Are the graphics and styling from when you had it as a younger lad?
Yep, they certainly are. I did all the graphics and paint myself; they’ve been on it since I was 26, so 30 years now. There’s over 100 hours just in those graphics, and blending the paint took a lot of preparation.
The basic blue is very similar to the factory colour, and then the darker blue is a mix of Ford Grey and Atlantis Blue.
What’s it got for power?
It’s running a 302 Windsor that I built for it in the 90s, which I did race a lot at Calder back then. I’d been playing around with Windsors a lot, and the engine has been so solid I just haven’t needed to change it.
It’s still a basic bottom end, with an Isky camshaft, ported heads and a Weiand intake manifold. It had Holley injection on it for a long time, but that recently died, so now it uses a Holley Brawler carby and ICE ignition.
You’ve had the Galaxie a long time, then; is it your first car?
No, my first car was actually an old Mainline. I guess the Galaxie is my second car, and funnily enough, the heads that’re on this motor now were originally from my Mainline.
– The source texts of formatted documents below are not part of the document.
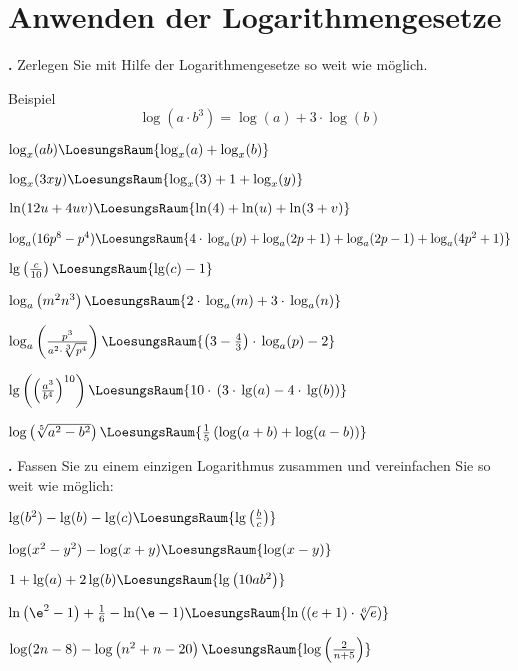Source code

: \newpage

\section{Anwenden der Logarithmengesetze}

\textbf{\bbwAufgabenNummer{}.}
Zerlegen Sie mit Hilfe der Logarithmengesetze so weit wie möglich.

Beispiel $$\log\left(a\cdot{}b^3\right) = \log(a) + 3\cdot{}\log(b)$$

\begin{bbwAufgabenBlock}
\item $\log_x(ab)  \LoesungsRaum{\log_x(a) + \log_x(b)}$
\item $\log_x(3xy)  \LoesungsRaum{\log_x(3) + 1 + \log_x(y)}$
\item $\ln(12u+4uv)  \LoesungsRaum{\ln(4) + \ln(u) + \ln(3+v)}$
\item $\log_a(16p^8-p^4) \LoesungsRaum{4\cdot{}\log_a(p)+ \log_a(2p+1) + \log_a(2p-1)+ \log_a(4p^2+1)}$
\noTRAINER{\newpage}

\item $\lg\left(\frac{c}{10}\right)  \LoesungsRaum{\lg(c) - 1}$
\item $\log_a\left( m^2n^3 \right)  \LoesungsRaum{2\cdot{}\log_a(m) + 3\cdot{}\log_a(n)}$
\item $\log_a\left( \frac{p^3}{a^2 \cdot{} \sqrt[3]{p^4}} \right)  \LoesungsRaum{\left(3-\frac43\right)\cdot{}\log_a(p)- 2}$
\item
$\lg\left(\left(\frac{a^3}{b^4}\right)^{10}\right)  \LoesungsRaum{10\cdot{}\left(3 \cdot{}\lg(a) - 4\cdot{} \lg(b)\right)}$
\noTRAINER{\newpage}

\item $\log \left( \sqrt[5]{a^2-b^2}\right)  \LoesungsRaum{\frac15\left(\log(a+b) + \log(a-b)\right)}$

\end{bbwAufgabenBlock}

\newpage


\textbf{\bbwAufgabenNummer{}.}
Fassen Sie zu einem einzigen Logarithmus zusammen und vereinfachen Sie
so weit wie möglich:

\begin{bbwAufgabenBlock}
\item $\lg(b^2) - \lg(b) - \lg(c) \LoesungsRaum{\lg\left(\frac{b}c\right)}$
\item $\log(x^2-y^2) - \log(x+y) \LoesungsRaum{\log(x-y)}$
\item $1+\lg(a)+2\lg(b)  \LoesungsRaum{\lg\left( 10ab^2 \right)}$
\item $\ln\left(\e^2-1\right) + \frac16 - \ln(\e-1) \LoesungsRaum{\ln\left((e+1)\cdot{}\sqrt[6]{e}\right)}$
\item $\log(2n-8) - \log\left(n^2+n-20\right) \LoesungsRaum{\log\left(\frac{2}{n+5}\right)}$

\end{bbwAufgabenBlock}



\platzFuerBerechnungenBisEndeSeite{}%
%
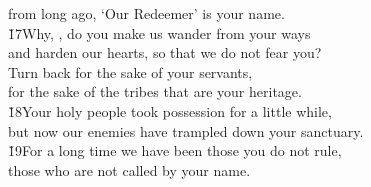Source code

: \begin{poetry}
\poemll    from long ago, `Our Redeemer' is your name. \\
\poeml \v{17}Why, , do you make us wander from your ways \\
\poemll    and harden our hearts, so that we do not fear you? \\
\poeml Turn back for the sake of your servants, \\
\poemll    for the sake of the tribes that are your heritage. \\
\poeml \v{18}Your holy people took possession for a little while, \\
\poemll    but now our enemies have trampled down your sanctuary. \\
\poeml \v{19}For a long time we have been those you do not rule, \\
\poemll    those who are not called by your name.
\end{poetry}

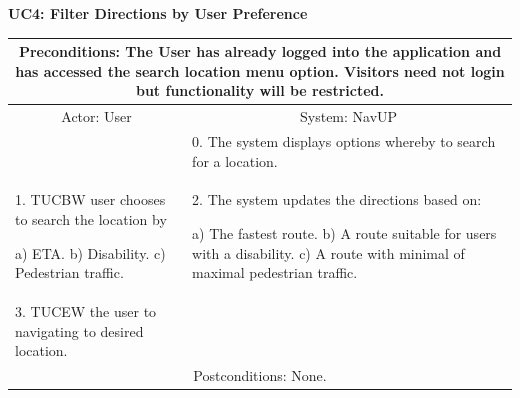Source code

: \documentclass{article}
\begin{document}
        \newpage
				 \vspace{5mm}
                 \begin{flushleft}
                 \textbf{UC4: Filter Directions by User Preference}\\
                  \end{flushleft}
        		\centering	
       		 \small
       		 \begin{tabular}{|p{6cm}|p{6cm}|}
       		 \hline
       		\multicolumn{2}{c}{\parbox{12cm}{\vspace{2mm} Preconditions: The User has already logged into the application and has accessed the search location menu option. Visitors need not login but functionality will be restricted.\vspace{2mm}}} \\
       		 \hline
       		 \multicolumn{1}{c}{Actor: User} & \multicolumn{1}{c}{ System: NavUP} \\
        		\hline
       		 & 0.	The system displays options whereby to search for a location.\\
       		 \hline
       		  1.	TUCBW user chooses to search the location by 

						a)	ETA.
						b)	Disability.
						c)	Pedestrian traffic.
 				& 2.	The system updates the directions based on:

						a)	The fastest route.
						b)	A route suitable for users with a disability.
						c)	A route with minimal of maximal pedestrian traffic.
\\
        		\hline
       		 	3.	TUCEW the user to navigating to desired location. &\\
       		 \hline
        		\multicolumn{2}{c}{Postconditions: None.} \\
        		\hline
        \end{tabular} 
     
\end{document}
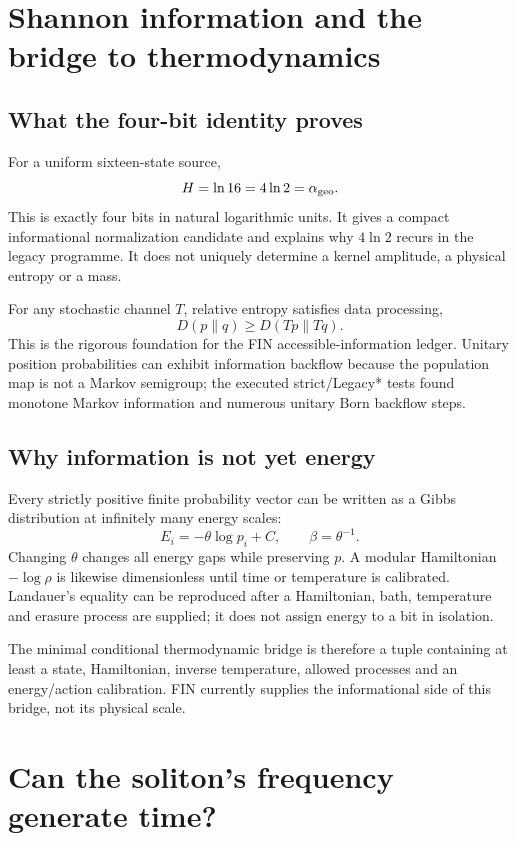 \documentclass[11pt,a4paper]{article}
\theoremstyle{definition}
\theoremstyle{remark}
\begin{document}
\section{Shannon information and the bridge to thermodynamics}

\subsection{What the four-bit identity proves}

For a uniform sixteen-state source,
\[
H=\ln16=4\ln2=\alpha_{\rm geo}.
\]
This is exactly four bits in natural logarithmic units. It gives a compact informational normalization candidate and explains why $4\ln2$ recurs in the legacy programme. It does not uniquely determine a kernel amplitude, a physical entropy or a mass.

For any stochastic channel $T$, relative entropy satisfies data processing,
\[
D(p\|q)\ge D(Tp\|Tq).
\]
This is the rigorous foundation for the FIN accessible-information ledger. Unitary position probabilities can exhibit information backflow because the population map is not a Markov semigroup; the executed strict/Legacy* tests found monotone Markov information and numerous unitary Born backflow steps.

\subsection{Why information is not yet energy}

Every strictly positive finite probability vector can be written as a Gibbs distribution at infinitely many energy scales:
\[
E_i=-\theta\log p_i+C,\qquad \beta=\theta^{-1}.
\]
Changing $\theta$ changes all energy gaps while preserving $p$. A modular Hamiltonian $-\log\rho$ is likewise dimensionless until time or temperature is calibrated. Landauer's equality can be reproduced after a Hamiltonian, bath, temperature and erasure process are supplied; it does not assign energy to a bit in isolation.

The minimal conditional thermodynamic bridge is therefore a tuple containing at least a state, Hamiltonian, inverse temperature, allowed processes and an energy/action calibration. FIN currently supplies the informational side of this bridge, not its physical scale.

\section{Can the soliton's frequency generate time?}
\end{document}
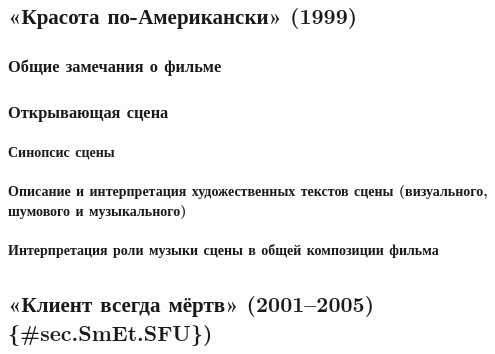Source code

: \subsection{«Красота по-Американски» (1999)}\label{sec.SmEt.AB}

\subsubsection{Общие замечания о фильме}\label{ux43eux431ux449ux438ux435-ux437ux430ux43cux435ux447ux430ux43dux438ux44f-ux43e-ux444ux438ux43bux44cux43cux435-3}

\subsubsection{Открывающая сцена}\label{ux43eux442ux43aux440ux44bux432ux430ux44eux449ux430ux44f-ux441ux446ux435ux43dux430-4}

\paragraph{Синопсис сцены}\label{ux441ux438ux43dux43eux43fux441ux438ux441-ux441ux446ux435ux43dux44b-4}

\paragraph{Описание и интерпретация художественных текстов сцены (визуального, шумового и музыкального)}\label{ux43eux43fux438ux441ux430ux43dux438ux435-ux438-ux438ux43dux442ux435ux440ux43fux440ux435ux442ux430ux446ux438ux44f-ux445ux443ux434ux43eux436ux435ux441ux442ux432ux435ux43dux43dux44bux445-ux442ux435ux43aux441ux442ux43eux432-ux441ux446ux435ux43dux44b-ux432ux438ux437ux443ux430ux43bux44cux43dux43eux433ux43e-ux448ux443ux43cux43eux432ux43eux433ux43e-ux438-ux43cux443ux437ux44bux43aux430ux43bux44cux43dux43eux433ux43e-3}

\paragraph{Интерпретация роли музыки сцены в общей композиции фильма}\label{ux438ux43dux442ux435ux440ux43fux440ux435ux442ux430ux446ux438ux44f-ux440ux43eux43bux438-ux43cux443ux437ux44bux43aux438-ux441ux446ux435ux43dux44b-ux432-ux43eux431ux449ux435ux439-ux43aux43eux43cux43fux43eux437ux438ux446ux438ux438-ux444ux438ux43bux44cux43cux430-3}

\subsection{«Клиент всегда мёртв» (2001--2005) \{\#sec.SmEt.SFU\})}\label{ux43aux43bux438ux435ux43dux442-ux432ux441ux435ux433ux434ux430-ux43cux451ux440ux442ux432-20012005-sec.smet.sfu}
Back then, there were bugger-all aftermarket heads, so I got these ported for $1000, which was a lot for a 19-year-old back then! I sold my drum kit for $800, because I was a terrible drummer, and chucked another $200 on top to get the $1000 I needed.
And you’ve never been tempted to sell the Gal?
No, I just love the body shape so much. I love the look of the tail-lights, and it’s a hoot to drive. I set it up with some XB discs brakes and aftermarket suspension gear so it actually handles properly; it takes corners really well.
I’ll often take it through the Dandenongs for a nice drive. Unlike all the other Galaxies out there, this one doesn’t float.
You’re here at the Holden Nationals doing IHRA duties; how did you get involved with that?
In all honesty, it’s mostly because I’m just a sucker for all things drag racing. But it’s also because I’m the president of the Australia Nostalgia Racers, and we found it a bit tricky to get tech info when we went racing interstate, so I got involved in that way, and then got asked to help out when I can.
I love meeting all the racers and seeing the cars they build for themselves and the ingenuity when I do scrutineering, which is why I love doing it for Street Machine Drag Challenge, too.